IdentityServer / IdentityServer2

[deprecated] Thinktecture IdentityServer is a light-weight security token service built with .NET 4.5, MVC 4, Web API and WCF.
Other
409 stars 291 forks source link

RSA Multi Factor Authentication #809

Closed kiernoz closed 10 years ago

kiernoz commented 10 years ago

This is a very generic question (and probably more related to ADFS) but I was hoping that maybe you came across something similar in the past. Basically I have Active Directory and Identity Server setup as "Claims Trust Providers" in ADFS v3.0. Everything works fine.

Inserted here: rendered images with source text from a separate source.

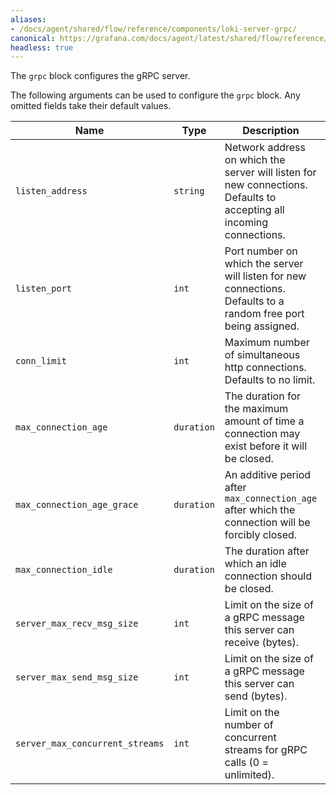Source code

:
 ```yaml
---
aliases:
- /docs/agent/shared/flow/reference/components/loki-server-grpc/
canonical: https://grafana.com/docs/agent/latest/shared/flow/reference/components/loki-server-grpc/
headless: true
---
```


The `grpc` block configures the gRPC server.

The following arguments can be used to configure the `grpc` block. Any omitted
fields take their default values.

 Name                            | Type       | Description                                                                                                          | Default      | Required 
---------------------------------|------------|----------------------------------------------------------------------------------------------------------------------|--------------|----------
 `listen_address`                | `string`   | Network address on which the server will listen for new connections. Defaults to accepting all incoming connections. | `""`         | no       
 `listen_port`                   | `int`      | Port number on which the server will listen for new connections. Defaults to a random free port being assigned.      | `0`          | no       
 `conn_limit`                    | `int`      | Maximum number of simultaneous http connections. Defaults to no limit.                                               | `0`          | no       
 `max_connection_age`            | `duration` | The duration for the maximum amount of time a connection may exist before it will be closed.                         | `"infinity"` | no       
 `max_connection_age_grace`      | `duration` | An additive period after `max_connection_age` after which the connection will be forcibly closed.                    | `"infinity"` | no       
 `max_connection_idle`           | `duration` | The duration after which an idle connection should be closed.                                                        | `"infinity"` | no       
 `server_max_recv_msg_size`      | `int`      | Limit on the size of a gRPC message this server can receive (bytes).                                                 | `4MB`        | no       
 `server_max_send_msg_size`      | `int`      | Limit on the size of a gRPC message this server can send (bytes).                                                    | `4MB`        | no       
 `server_max_concurrent_streams` | `int`      | Limit on the number of concurrent streams for gRPC calls (0 = unlimited).                                            | `100`        | no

I have enabled "Multi-Factor Authentication" on ADFS using RSA SecurID Authentication. When I log in to ADFS using Active Directory account, I am redirected to a page asking for PIN after successful login. However when I log in using Identity Server account, I am just redirected back to relying party and no PIN is required. Any suggestions are greatly appreciated.

brockallen commented 10 years ago

The 2fa is a function of the identity provider. If you want 2fa in IdentityServer it is customizable.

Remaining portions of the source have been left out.